━━ RECORDS SUPPLIED

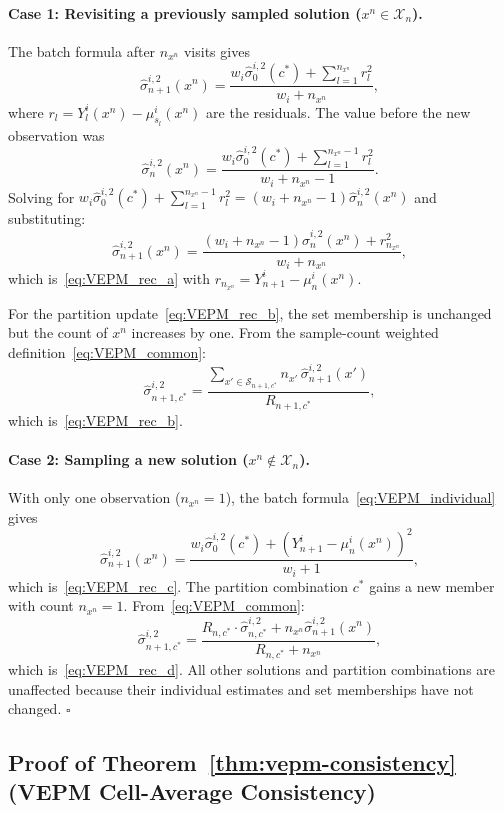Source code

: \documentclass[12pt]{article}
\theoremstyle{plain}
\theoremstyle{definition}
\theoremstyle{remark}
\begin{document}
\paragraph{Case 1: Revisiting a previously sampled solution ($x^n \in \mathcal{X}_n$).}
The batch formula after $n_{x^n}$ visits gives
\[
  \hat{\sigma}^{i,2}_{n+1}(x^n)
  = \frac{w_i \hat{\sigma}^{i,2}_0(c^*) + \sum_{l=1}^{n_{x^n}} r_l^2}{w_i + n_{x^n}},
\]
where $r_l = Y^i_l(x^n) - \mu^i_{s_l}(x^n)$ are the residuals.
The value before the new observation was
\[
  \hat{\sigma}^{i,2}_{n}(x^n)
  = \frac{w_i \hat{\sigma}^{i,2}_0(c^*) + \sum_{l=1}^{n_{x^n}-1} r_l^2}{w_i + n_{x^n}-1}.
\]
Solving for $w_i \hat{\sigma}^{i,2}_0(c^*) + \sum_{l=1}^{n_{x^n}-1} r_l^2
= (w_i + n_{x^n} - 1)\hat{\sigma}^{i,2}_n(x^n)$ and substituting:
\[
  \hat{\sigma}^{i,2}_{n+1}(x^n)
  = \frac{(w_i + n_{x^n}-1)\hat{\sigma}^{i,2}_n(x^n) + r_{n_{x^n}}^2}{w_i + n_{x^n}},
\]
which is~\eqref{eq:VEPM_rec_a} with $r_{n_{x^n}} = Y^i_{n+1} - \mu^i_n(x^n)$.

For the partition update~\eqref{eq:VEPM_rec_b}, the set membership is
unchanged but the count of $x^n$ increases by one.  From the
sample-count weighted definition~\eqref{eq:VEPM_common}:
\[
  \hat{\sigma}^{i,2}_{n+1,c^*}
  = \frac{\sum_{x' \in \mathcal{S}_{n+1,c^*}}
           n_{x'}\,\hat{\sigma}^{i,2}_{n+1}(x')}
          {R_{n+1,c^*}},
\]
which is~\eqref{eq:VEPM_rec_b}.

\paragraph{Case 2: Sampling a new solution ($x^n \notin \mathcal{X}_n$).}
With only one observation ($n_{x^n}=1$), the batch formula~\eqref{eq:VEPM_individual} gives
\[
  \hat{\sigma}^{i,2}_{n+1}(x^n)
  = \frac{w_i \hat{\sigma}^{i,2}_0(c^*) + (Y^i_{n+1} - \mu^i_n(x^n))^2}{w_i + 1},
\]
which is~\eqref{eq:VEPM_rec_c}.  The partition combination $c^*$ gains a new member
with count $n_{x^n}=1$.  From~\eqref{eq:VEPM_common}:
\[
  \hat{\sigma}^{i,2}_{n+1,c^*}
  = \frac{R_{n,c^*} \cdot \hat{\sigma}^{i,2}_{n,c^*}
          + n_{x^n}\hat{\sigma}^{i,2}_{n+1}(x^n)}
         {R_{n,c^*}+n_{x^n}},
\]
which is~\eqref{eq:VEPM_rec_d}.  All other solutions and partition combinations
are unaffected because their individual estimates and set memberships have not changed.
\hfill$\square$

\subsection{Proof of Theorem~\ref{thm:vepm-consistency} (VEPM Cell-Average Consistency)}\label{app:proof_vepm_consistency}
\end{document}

━━━━

Repeat only what runs from the first line of the records above to the line with "where $r_l = Y^i_l(x^n)", both included, word for word, minus the pictures.

EXERCISE OUTPUT.
Source code

: \documentclass[12pt]{article}
\theoremstyle{plain}
\theoremstyle{definition}
\theoremstyle{remark}
\begin{document}
\paragraph{Case 1: Revisiting a previously sampled solution ($x^n \in \mathcal{X}_n$).}
The batch formula after $n_{x^n}$ visits gives
\[
  \hat{\sigma}^{i,2}_{n+1}(x^n)
  = \frac{w_i \hat{\sigma}^{i,2}_0(c^*) + \sum_{l=1}^{n_{x^n}} r_l^2}{w_i + n_{x^n}},
\]
where $r_l = Y^i_l(x^n) - \mu^i_{s_l}(x^n)$ are the residuals.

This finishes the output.